Then, the third cooling is performed to a range of 600 ° C or higher and 620 ° C or lower by an air-cooling at an average cooling rate of more than 20 ° C / sec and 30 ° C / sec or less. The start and end of the third cooling means the start and end of blowing air. In the third cooling, the cooling is performed at a cooling rate capable of suppressing the transformation of iron in the fertilized grains until the most appropriate secondary grain boundary density and high-angle grain boundary density are obtained. If the average cooling rate of the third cooling is 20 ° C./sec or less, the ferrous iron will be deformed and the ferrous iron area ratio will become excessive. Therefore, the average cooling rate is set to more than 20 ° C / second. On the other hand, when the third cooling is performed at an average cooling rate of more than 30 ° C / sec, the fourth portion of the wire starts to be cooled in a state where only the surface layer portion of the wire is cooled to the target temperature and the temperature of the center portion of the wire is too high. cool down. Therefore, the average cooling rate is set to 30 ° C / second or less.

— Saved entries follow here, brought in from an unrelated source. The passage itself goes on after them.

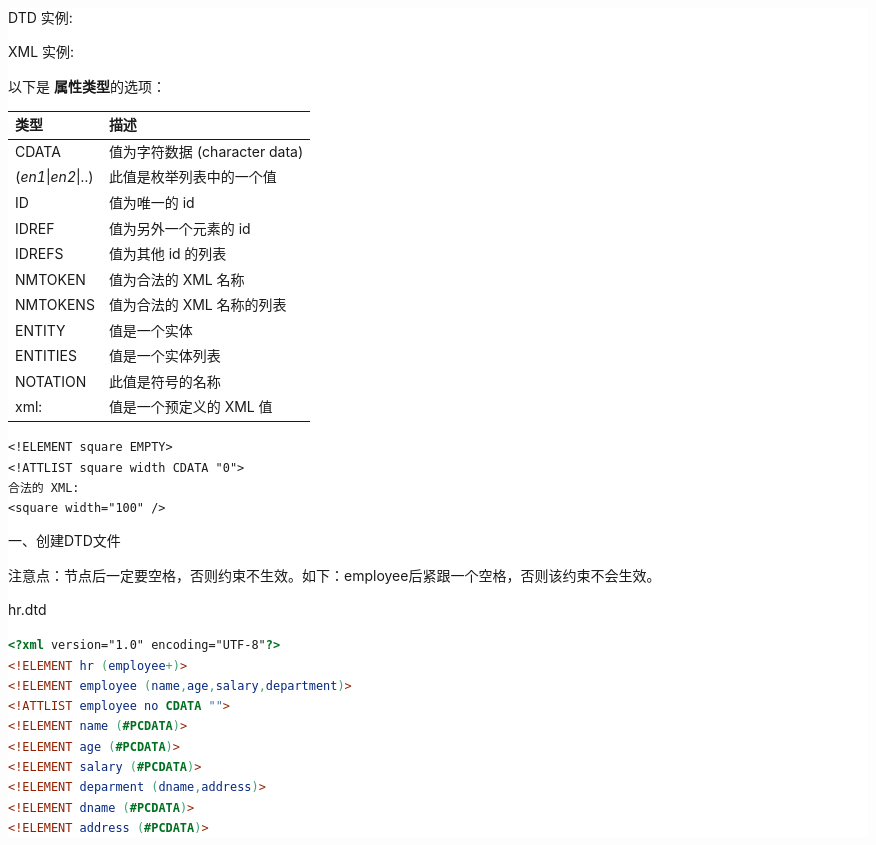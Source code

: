  <!ATTLIST element-name attribute-name attribute-type attribute-value>

  DTD 实例:

  <!ATTLIST payment type CDATA "check">

  XML 实例:

  <payment type="check" />

  以下是 **属性类型**的选项：

  | 类型               | 描述                          |
  | :----------------- | :---------------------------- |
  | CDATA              | 值为字符数据 (character data) |
  | (*en1*\|*en2*\|..) | 此值是枚举列表中的一个值      |
  | ID                 | 值为唯一的 id                 |
  | IDREF              | 值为另外一个元素的 id         |
  | IDREFS             | 值为其他 id 的列表            |
  | NMTOKEN            | 值为合法的 XML 名称           |
  | NMTOKENS           | 值为合法的 XML 名称的列表     |
  | ENTITY             | 值是一个实体                  |
  | ENTITIES           | 值是一个实体列表              |
  | NOTATION           | 此值是符号的名称              |
  | xml:               | 值是一个预定义的 XML 值       |

  

  ```DTD:
  <!ELEMENT square EMPTY>
  <!ATTLIST square width CDATA "0">
  合法的 XML:
  <square width="100" />
  ```

  

  

  一、创建DTD文件

  注意点：节点后一定要空格，否则约束不生效。如下：employee后紧跟一个空格，否则该约束不会生效。

  <!ELEMENT employee (name,age,salary,department)>

  

  hr.dtd

  ```dtd
  <?xml version="1.0" encoding="UTF-8"?>
  <!ELEMENT hr (employee+)>
  <!ELEMENT employee (name,age,salary,department)>
  <!ATTLIST employee no CDATA "">
  <!ELEMENT name (#PCDATA)>
  <!ELEMENT age (#PCDATA)>
  <!ELEMENT salary (#PCDATA)>
  <!ELEMENT deparment (dname,address)>
  <!ELEMENT dname (#PCDATA)>
  <!ELEMENT address (#PCDATA)>
  ```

When the reaching temperature is lower than 600 ° C. during the third cooling, the strength of the Plei iron structure is excessively increased, and the torsional characteristics are reduced. Therefore, the reaching temperature of the third cooling is set to 600 ° C or higher. On the other hand, if the reaching temperature of the third cooling is higher than 620 ° C, the Plei iron transformation temperature will increase, and the high-angle grain boundary density and sub-grain boundary density will decrease, and the tensile strength after the Plei iron transformation will also increase. reduce. Therefore, the reaching temperature of the third cooling is set to 620 ° C or lower.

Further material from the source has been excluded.